Hitch,
First, this is obviously output from Sigil -- and at that, it's fairly doable with regex.
You've basically got useless, undifferentiable <span> tags marking spaces and hyphens. I ran the following in my text editor:
Code:
- REMOVE <p class="MsoNormal sgc-\d+"><span class="sgc-\d+">\d+(\ \;)*<span class="sgc-\d+">SALLY WRIGHT</span></span></p>
- REMOVE SPACEclass="MsoNormal sgc-\d+"
- REMOVE </i><i>
- REPLACE </span><span class="sgc-\d+">ing WITH ing
- REPLACE </span><span class="sgc-\d+"> WITH SPACE
- REMOVE <span class="sgc-\d+">
- REMOVE </span>
in the order listed.
(SPACE is a single blank space. REMOVE means replace with nothing.)
I was left with one error (
Cum berland) that was found by spell-check.
Now, that's particular to this text. If your others are markedly similiar, it could work.
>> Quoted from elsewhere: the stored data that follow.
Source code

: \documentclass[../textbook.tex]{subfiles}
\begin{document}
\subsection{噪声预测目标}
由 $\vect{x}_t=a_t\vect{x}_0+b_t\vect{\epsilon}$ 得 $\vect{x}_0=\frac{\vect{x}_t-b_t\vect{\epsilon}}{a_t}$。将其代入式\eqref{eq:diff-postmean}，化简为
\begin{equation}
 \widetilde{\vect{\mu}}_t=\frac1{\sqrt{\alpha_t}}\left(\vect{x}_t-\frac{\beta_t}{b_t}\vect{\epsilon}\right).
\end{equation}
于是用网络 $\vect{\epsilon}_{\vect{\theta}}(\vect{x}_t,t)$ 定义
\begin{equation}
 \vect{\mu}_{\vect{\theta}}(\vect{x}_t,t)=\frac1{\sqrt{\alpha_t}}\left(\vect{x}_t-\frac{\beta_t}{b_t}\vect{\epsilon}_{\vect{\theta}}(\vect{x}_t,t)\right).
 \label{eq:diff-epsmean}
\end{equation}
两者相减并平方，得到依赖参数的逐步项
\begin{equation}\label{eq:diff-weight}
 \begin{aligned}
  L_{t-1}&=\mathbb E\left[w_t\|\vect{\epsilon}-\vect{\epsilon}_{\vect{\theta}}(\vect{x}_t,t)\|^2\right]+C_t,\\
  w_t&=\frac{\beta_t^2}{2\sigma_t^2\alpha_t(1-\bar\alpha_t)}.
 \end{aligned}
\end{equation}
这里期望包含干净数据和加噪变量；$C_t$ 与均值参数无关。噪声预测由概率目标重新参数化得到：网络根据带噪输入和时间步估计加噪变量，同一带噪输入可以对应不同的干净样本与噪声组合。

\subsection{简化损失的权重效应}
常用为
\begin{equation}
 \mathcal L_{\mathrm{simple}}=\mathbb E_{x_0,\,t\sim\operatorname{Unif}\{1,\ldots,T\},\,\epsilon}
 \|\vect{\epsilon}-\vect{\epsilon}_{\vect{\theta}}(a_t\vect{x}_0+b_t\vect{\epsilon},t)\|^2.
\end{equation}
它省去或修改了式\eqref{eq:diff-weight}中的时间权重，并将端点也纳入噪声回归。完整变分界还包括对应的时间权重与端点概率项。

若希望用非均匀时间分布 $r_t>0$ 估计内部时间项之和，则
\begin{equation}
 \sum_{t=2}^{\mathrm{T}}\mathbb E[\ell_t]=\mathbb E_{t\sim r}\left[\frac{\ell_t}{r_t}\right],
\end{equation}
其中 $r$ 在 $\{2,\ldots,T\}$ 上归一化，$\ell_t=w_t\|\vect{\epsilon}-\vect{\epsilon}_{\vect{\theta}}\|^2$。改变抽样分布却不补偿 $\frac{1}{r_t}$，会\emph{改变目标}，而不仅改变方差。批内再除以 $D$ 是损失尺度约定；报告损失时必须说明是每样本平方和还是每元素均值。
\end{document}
Worst cases can be found via spell check, and extra spaces can be easily fixed via regex (s: \s\s+ r:\s )
Write all this regex as a macro, and it will take one click to fix an entire book.
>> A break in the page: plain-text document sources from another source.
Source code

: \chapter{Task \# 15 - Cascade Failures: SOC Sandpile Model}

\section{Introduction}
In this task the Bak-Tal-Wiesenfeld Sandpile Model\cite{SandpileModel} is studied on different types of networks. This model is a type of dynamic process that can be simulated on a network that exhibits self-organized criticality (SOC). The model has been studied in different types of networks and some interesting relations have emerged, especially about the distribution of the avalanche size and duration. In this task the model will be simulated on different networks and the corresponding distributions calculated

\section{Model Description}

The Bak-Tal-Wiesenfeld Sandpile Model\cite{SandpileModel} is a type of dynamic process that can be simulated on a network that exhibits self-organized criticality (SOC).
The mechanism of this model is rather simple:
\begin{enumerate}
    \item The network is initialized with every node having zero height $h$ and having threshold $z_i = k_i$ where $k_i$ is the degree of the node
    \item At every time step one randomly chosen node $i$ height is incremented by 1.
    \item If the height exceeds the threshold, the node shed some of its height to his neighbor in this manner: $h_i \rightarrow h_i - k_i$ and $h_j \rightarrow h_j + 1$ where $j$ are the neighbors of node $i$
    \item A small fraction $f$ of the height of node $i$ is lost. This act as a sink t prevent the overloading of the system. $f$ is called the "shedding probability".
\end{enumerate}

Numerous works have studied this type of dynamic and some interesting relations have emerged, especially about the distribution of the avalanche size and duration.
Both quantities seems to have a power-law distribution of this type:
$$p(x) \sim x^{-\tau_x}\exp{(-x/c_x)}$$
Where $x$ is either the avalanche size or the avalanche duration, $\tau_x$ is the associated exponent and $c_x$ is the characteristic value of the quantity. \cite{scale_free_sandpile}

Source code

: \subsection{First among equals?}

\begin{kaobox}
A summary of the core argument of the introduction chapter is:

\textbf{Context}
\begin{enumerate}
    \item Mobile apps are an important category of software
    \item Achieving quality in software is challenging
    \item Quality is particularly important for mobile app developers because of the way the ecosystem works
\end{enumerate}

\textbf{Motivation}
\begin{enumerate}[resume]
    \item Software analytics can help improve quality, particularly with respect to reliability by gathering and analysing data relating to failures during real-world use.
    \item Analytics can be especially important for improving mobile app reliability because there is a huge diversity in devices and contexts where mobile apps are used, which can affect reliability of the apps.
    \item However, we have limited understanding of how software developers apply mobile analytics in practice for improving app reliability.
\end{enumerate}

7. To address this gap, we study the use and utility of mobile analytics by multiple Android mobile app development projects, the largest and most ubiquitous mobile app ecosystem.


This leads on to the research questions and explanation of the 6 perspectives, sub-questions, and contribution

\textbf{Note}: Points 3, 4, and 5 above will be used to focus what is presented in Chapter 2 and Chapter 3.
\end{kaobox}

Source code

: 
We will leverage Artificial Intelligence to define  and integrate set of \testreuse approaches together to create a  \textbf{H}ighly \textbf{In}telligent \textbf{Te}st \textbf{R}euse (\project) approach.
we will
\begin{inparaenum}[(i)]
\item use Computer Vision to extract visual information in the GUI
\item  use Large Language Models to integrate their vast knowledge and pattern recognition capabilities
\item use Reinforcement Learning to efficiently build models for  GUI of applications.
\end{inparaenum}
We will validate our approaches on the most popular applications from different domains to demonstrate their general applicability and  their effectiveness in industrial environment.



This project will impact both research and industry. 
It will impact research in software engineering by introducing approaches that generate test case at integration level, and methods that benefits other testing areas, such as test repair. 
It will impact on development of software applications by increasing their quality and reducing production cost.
One that I would worry about would be the SALLY WRIGHT header/footer -- is it consistent enough? Is there a pattern to the inconsistency?
Also, are there other identifiable prefices/suffices like
ing that are recognizable?
If you're getting different, dissimilar results in every book, then I'd suggest posting a section of the actual Word or Writer HTML, as there may be loss of better identifiable patterns in translation to Sigil.
Also, Jon may have suggested a good answer; there is recently a Book Designer HTML0 to Sigil pre-processor script here in the forums that's supposed to improve importation.
cap